Stored data:
------------------------------------

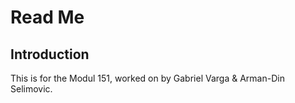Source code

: # Read Me

## Introduction

This is for the Modul 151, worked on by Gabriel Varga & Arman-Din Selimovic.
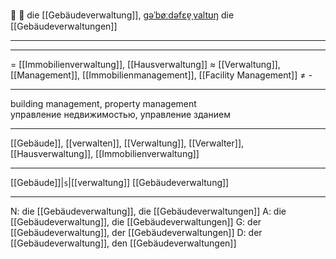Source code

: 🏢 🔴 die [[Gebäudeverwaltung]], [ɡəˈbøːdəfɛɐ̯ˌvaltʊŋ](https://youglish.com/pronounce/Gebäudeverwaltung/german)
die [[Gebäudeverwaltungen]]

---

---

= [[Immobilienverwaltung]], [[Hausverwaltung]]
≈ [[Verwaltung]], [[Management]], [[Immobilienmanagement]], [[Facility Management]]
≠ -

---

building management, property management  
управление недвижимостью, управление зданием

---

[[Gebäude]], [[verwalten]], [[Verwaltung]], [[Verwalter]], [[Hausverwaltung]], [[Immobilienverwaltung]]

---

[[Gebäude]]|`s`|[[verwaltung]]
[[Gebäudeverwaltung]]

---

N: die [[Gebäudeverwaltung]], die [[Gebäudeverwaltungen]]
A: die [[Gebäudeverwaltung]], die [[Gebäudeverwaltungen]]
G: der [[Gebäudeverwaltung]], der [[Gebäudeverwaltungen]]
D: der [[Gebäudeverwaltung]], den [[Gebäudeverwaltungen]]
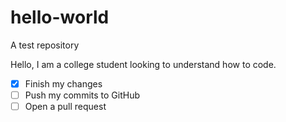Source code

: # hello-world
A test repository

Hello, I am a college student looking to understand how to code. 

- [x] Finish my changes
- [ ] Push my commits to GitHub
- [ ] Open a pull request
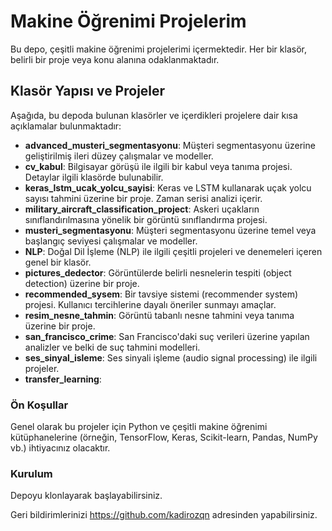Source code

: # Makine Öğrenimi Projelerim

Bu depo, çeşitli makine öğrenimi projelerimi içermektedir. Her bir klasör, belirli bir proje veya konu alanına odaklanmaktadır.

## Klasör Yapısı ve Projeler

Aşağıda, bu depoda bulunan klasörler ve içerdikleri projelere dair kısa açıklamalar bulunmaktadır:

- **advanced_musteri_segmentasyonu**: Müşteri segmentasyonu üzerine geliştirilmiş ileri düzey çalışmalar ve modeller.
- **cv_kabul**: Bilgisayar görüşü ile ilgili bir kabul veya tanıma projesi. Detaylar ilgili klasörde bulunabilir.
- **keras_lstm_ucak_yolcu_sayisi**: Keras ve LSTM kullanarak uçak yolcu sayısı tahmini üzerine bir proje. Zaman serisi analizi içerir.
- **military_aircraft_classification_project**: Askeri uçakların sınıflandırılmasına yönelik bir görüntü sınıflandırma projesi.
- **musteri_segmentasyonu**: Müşteri segmentasyonu üzerine temel veya başlangıç seviyesi çalışmalar ve modeller.
- **NLP**: Doğal Dil İşleme (NLP) ile ilgili çeşitli projeleri ve denemeleri içeren genel bir klasör.
- **pictures_dedector**: Görüntülerde belirli nesnelerin tespiti (object detection) üzerine bir proje.
- **recommended_sysem**: Bir tavsiye sistemi (recommender system) projesi. Kullanıcı tercihlerine dayalı öneriler sunmayı amaçlar.
- **resim_nesne_tahmin**: Görüntü tabanlı nesne tahmini veya tanıma üzerine bir proje.
- **san_francisco_crime**: San Francisco'daki suç verileri üzerine yapılan analizler ve belki de suç tahmini modelleri.
- **ses_sinyal_isleme**: Ses sinyali işleme (audio signal processing) ile ilgili projeler.
- **transfer_learning**:


### Ön Koşullar

Genel olarak bu projeler için Python ve çeşitli makine öğrenimi kütüphanelerine (örneğin, TensorFlow, Keras, Scikit-learn, Pandas, NumPy vb.) ihtiyacınız olacaktır. 

### Kurulum

Depoyu klonlayarak başlayabilirsiniz.

Geri bildirimlerinizi https://github.com/kadirozqn adresinden yapabilirsiniz.

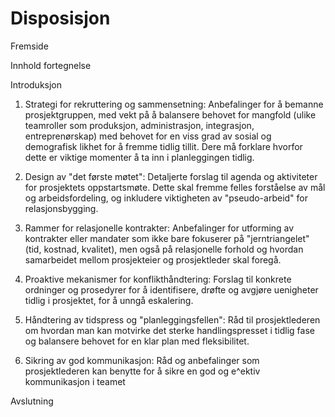 # Disposisjon
Fremside

Innhold fortegnelse

Introduksjon 

1. Strategi for rekruttering og sammensetning: Anbefalinger for å bemanne
prosjektgruppen, med vekt på å balansere behovet for mangfold (ulike teamroller
som produksjon, administrasjon, integrasjon, entreprenørskap) med behovet for
en viss grad av sosial og demografisk likhet for å fremme tidlig tillit. Dere må
forklare hvorfor dette er viktige momenter å ta inn i planleggingen tidlig.

2. Design av "det første møtet": Detaljerte forslag til agenda og aktiviteter for
prosjektets oppstartsmøte. Dette skal fremme felles forståelse av mål og
arbeidsfordeling, og inkludere viktigheten av "pseudo-arbeid" for
relasjonsbygging.

3. Rammer for relasjonelle kontrakter: Anbefalinger for utforming av kontrakter
eller mandater som ikke bare fokuserer på "jerntriangelet" (tid, kostnad, kvalitet),
men også på relasjonelle forhold og hvordan samarbeidet mellom prosjekteier
og prosjektleder skal foregå.

4. Proaktive mekanismer for konflikthåndtering: Forslag til konkrete ordninger og
prosedyrer for å identifisere, drøfte og avgjøre uenigheter tidlig i prosjektet, for å
unngå eskalering.

5. Håndtering av tidspress og "planleggingsfellen": Råd til prosjektlederen om
hvordan man kan motvirke det sterke handlingspresset i tidlig fase og balansere
behovet for en klar plan med fleksibilitet.

6. Sikring av god kommunikasjon: Råd og anbefalinger som prosjektlederen kan
benytte for å sikre en god og e^ektiv kommunikasjon i teamet

Avslutning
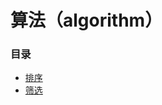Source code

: # 算法（algorithm）
### 目录
+ [排序](https://github.com/Tanglong9344/algo/tree/master/algo/src/sort)
+ [筛选](https://github.com/Tanglong9344/algo/tree/master/algo/src/filter)
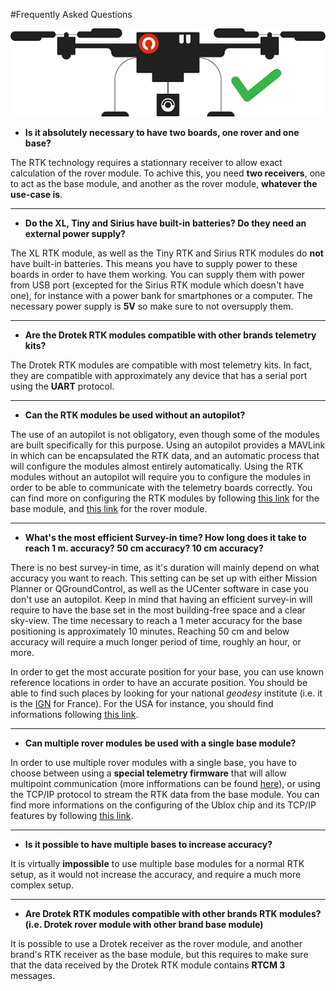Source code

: #Frequently Asked Questions

<p align="center">
  <img src="./images/drok.png?raw=true" alt="Drone Drotek"/>
</p>

* **Is it absolutely necessary to have two boards, one rover and one base?**

The RTK technology requires a stationnary receiver to allow exact calculation of the rover module. To achive this, you need **two receivers**, one to act as the base module, and another as the rover module, **whatever the use-case is**. 

-----

* **Do the XL, Tiny and Sirius have built-in batteries? Do they need an external power supply?**

The XL RTK module, as well as the Tiny RTK and Sirius RTK modules do **not** have built-in batteries. This means you have to supply power to these boards in order to have them working. You can supply them with power from USB port (excepted for the Sirius RTK module which doesn't have one), for instance with a power bank for smartphones or a computer. The necessary power supply is **5V** so make sure to not oversupply them.

-----

* **Are the Drotek RTK modules compatible with other brands telemetry kits?**

The Drotek RTK modules are compatible with most telemetry kits. In fact, they are compatible with approximately any device that has a serial port using the **UART** protocol. 

-----

* **Can the RTK modules be used without an autopilot?**

The use of an autopilot is not obligatory, even though some of the modules are built specifically for this purpose. Using an autopilot provides a MAVLink in which can be encapsulated the RTK data, and an automatic process that will configure the modules almost entirely automatically. Using the RTK modules without an autopilot will require you to configure the modules in order to be able to communicate with the telemetry boards correctly. You can find more on configuring the RTK modules by following [this link](https://valentinipanini.gitbooks.io/doc-rtk/content/base/configure.html) for the base module, and [this link](https://valentinipanini.gitbooks.io/doc-rtk/content/rover/configure.html) for the rover module.

-----

* **What's the most efficient Survey-in time? How long does it take to reach 1 m. accuracy? 50 cm accuracy? 10 cm accuracy?**

There is no best survey-in time, as it's duration will mainly depend on what accuracy you want to reach. This setting can be set up with either Mission Planner or QGroundControl, as well as the UCenter software in case you don't use an autopilot. Keep in mind that having an efficient survey-in will require to have the base set in the most building-free space and a clear sky-view. The time necessary to reach a 1 meter accuracy for the base positioning is approximately 10 minutes. Reaching 50 cm and below accuracy will require a much longer period of time, roughly an hour, or more. 

In order to get the most accurate position for your base, you can use known reference locations in order to have an accurate position. You should be able to find such places by looking for your national _geodesy_ institute (i.e. it is the [IGN](http://geodesie.ign.fr/index.php?page=points_geodesiques) for France). For the USA for instance, you should find informations following [this link](https://www.ngs.noaa.gov/).

-----

* **Can multiple rover modules be used with a single base module?**

In order to use multiple rover modules with a single base, you have to choose between using a **special telemetry firmware** that will allow multipoint communication (more infformations can be found [here](http://ardupilot.org/copter/docs/common-telemetry-landingpage.html)), or using the TCP/IP protocol to stream the RTK data from the base module. You can find more informations on the configuring of the Ublox chip and its TCP/IP features by following [this link](https://www.u-blox.com/en/product/neo-m8p-series).

-----

* **Is it possible to have multiple bases to increase accuracy?**

It is virtually **impossible** to use multiple base modules for a normal RTK setup, as it would not increase the accuracy, and require a much more complex setup.

-----

* **Are Drotek RTK modules compatible with other brands RTK modules? (i.e. Drotek rover module with other brand base module)**

It is possible to use a Drotek receiver as the rover module, and another brand's RTK receiver as the base module, but this requires to make sure that the data received by the Drotek RTK module contains **RTCM 3** messages.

------------------------------------

What you need to do:
Without the pictures, write out the lines from the beginning of the entries through the line with "building management, property management".

Answer:
Source code

: # Read Me

## Introduction

This is for the Modul 151, worked on by Gabriel Varga & Arman-Din Selimovic.
Source code

: 🏢 🔴 die [[Gebäudeverwaltung]], [ɡəˈbøːdəfɛɐ̯ˌvaltʊŋ](https://youglish.com/pronounce/Gebäudeverwaltung/german)
die [[Gebäudeverwaltungen]]

---

---

= [[Immobilienverwaltung]], [[Hausverwaltung]]
≈ [[Verwaltung]], [[Management]], [[Immobilienmanagement]], [[Facility Management]]
≠ -

---

building management, property management  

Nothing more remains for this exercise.